Skip any pictures. Repeat the data exactly, from its first line through the line that holds "Записи в журналах", both included.

__DATASET RECORDS__:
▶

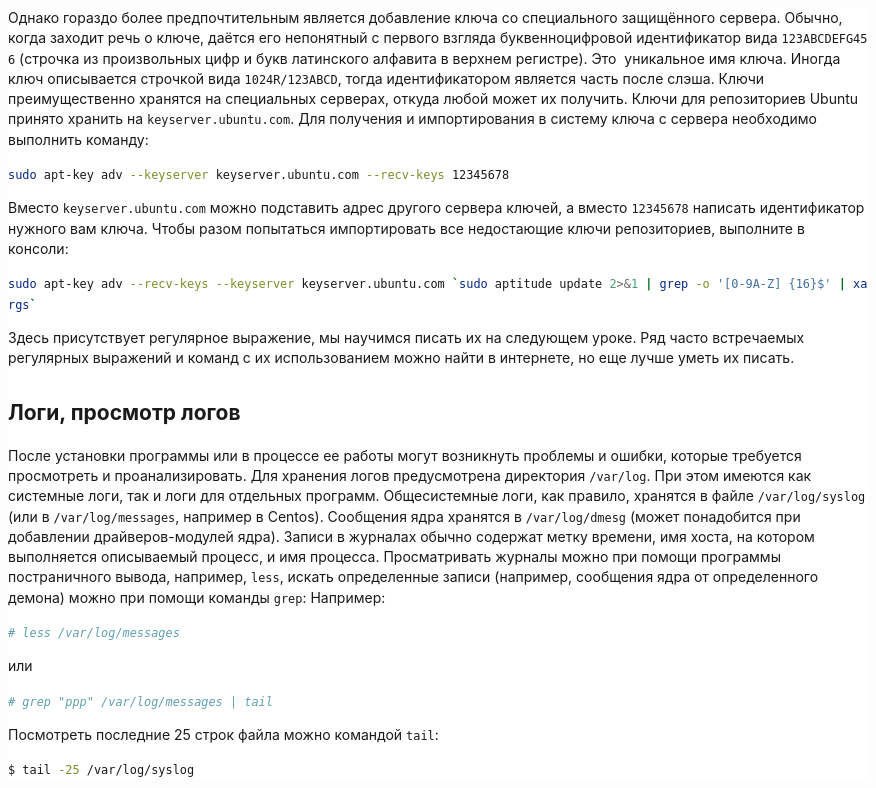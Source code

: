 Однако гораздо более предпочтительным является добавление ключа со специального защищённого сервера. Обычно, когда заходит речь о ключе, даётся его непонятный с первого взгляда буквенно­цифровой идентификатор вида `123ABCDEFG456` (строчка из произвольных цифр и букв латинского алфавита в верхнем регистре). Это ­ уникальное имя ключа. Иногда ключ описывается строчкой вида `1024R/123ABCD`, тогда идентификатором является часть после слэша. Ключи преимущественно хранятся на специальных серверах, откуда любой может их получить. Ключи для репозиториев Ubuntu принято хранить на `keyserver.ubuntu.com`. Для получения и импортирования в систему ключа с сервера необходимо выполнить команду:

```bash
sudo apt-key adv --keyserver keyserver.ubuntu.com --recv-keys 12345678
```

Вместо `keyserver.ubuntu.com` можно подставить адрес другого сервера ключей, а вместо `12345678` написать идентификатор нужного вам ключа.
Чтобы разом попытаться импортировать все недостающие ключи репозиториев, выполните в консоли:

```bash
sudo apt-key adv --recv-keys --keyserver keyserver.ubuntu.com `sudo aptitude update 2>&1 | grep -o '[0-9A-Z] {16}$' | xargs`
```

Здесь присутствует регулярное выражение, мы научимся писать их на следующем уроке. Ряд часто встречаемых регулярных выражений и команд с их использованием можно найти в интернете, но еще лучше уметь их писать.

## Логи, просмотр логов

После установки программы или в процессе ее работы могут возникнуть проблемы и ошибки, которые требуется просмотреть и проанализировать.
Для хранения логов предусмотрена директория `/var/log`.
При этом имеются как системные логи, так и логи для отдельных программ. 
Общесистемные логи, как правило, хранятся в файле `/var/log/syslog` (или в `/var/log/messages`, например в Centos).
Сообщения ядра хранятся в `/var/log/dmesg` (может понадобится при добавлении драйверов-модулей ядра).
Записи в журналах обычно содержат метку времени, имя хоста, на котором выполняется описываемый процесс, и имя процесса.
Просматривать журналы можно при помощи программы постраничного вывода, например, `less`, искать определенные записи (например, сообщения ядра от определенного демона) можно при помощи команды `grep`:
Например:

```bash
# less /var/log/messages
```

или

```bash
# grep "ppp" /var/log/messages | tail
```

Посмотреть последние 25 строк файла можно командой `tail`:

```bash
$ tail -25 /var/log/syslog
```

◀

__EXERCISE SOLUTION__:
Source code

: Однако гораздо более предпочтительным является добавление ключа со специального защищённого сервера. Обычно, когда заходит речь о ключе, даётся его непонятный с первого взгляда буквенно­цифровой идентификатор вида `123ABCDEFG456` (строчка из произвольных цифр и букв латинского алфавита в верхнем регистре). Это ­ уникальное имя ключа. Иногда ключ описывается строчкой вида `1024R/123ABCD`, тогда идентификатором является часть после слэша. Ключи преимущественно хранятся на специальных серверах, откуда любой может их получить. Ключи для репозиториев Ubuntu принято хранить на `keyserver.ubuntu.com`. Для получения и импортирования в систему ключа с сервера необходимо выполнить команду:

```bash
sudo apt-key adv --keyserver keyserver.ubuntu.com --recv-keys 12345678
```

Вместо `keyserver.ubuntu.com` можно подставить адрес другого сервера ключей, а вместо `12345678` написать идентификатор нужного вам ключа.
Чтобы разом попытаться импортировать все недостающие ключи репозиториев, выполните в консоли:

```bash
sudo apt-key adv --recv-keys --keyserver keyserver.ubuntu.com `sudo aptitude update 2>&1 | grep -o '[0-9A-Z] {16}$' | xargs`
```

Здесь присутствует регулярное выражение, мы научимся писать их на следующем уроке. Ряд часто встречаемых регулярных выражений и команд с их использованием можно найти в интернете, но еще лучше уметь их писать.

## Логи, просмотр логов

После установки программы или в процессе ее работы могут возникнуть проблемы и ошибки, которые требуется просмотреть и проанализировать.
Для хранения логов предусмотрена директория `/var/log`.
При этом имеются как системные логи, так и логи для отдельных программ. 
Общесистемные логи, как правило, хранятся в файле `/var/log/syslog` (или в `/var/log/messages`, например в Centos).
Сообщения ядра хранятся в `/var/log/dmesg` (может понадобится при добавлении драйверов-модулей ядра).
Записи в журналах обычно содержат метку времени, имя хоста, на котором выполняется описываемый процесс, и имя процесса.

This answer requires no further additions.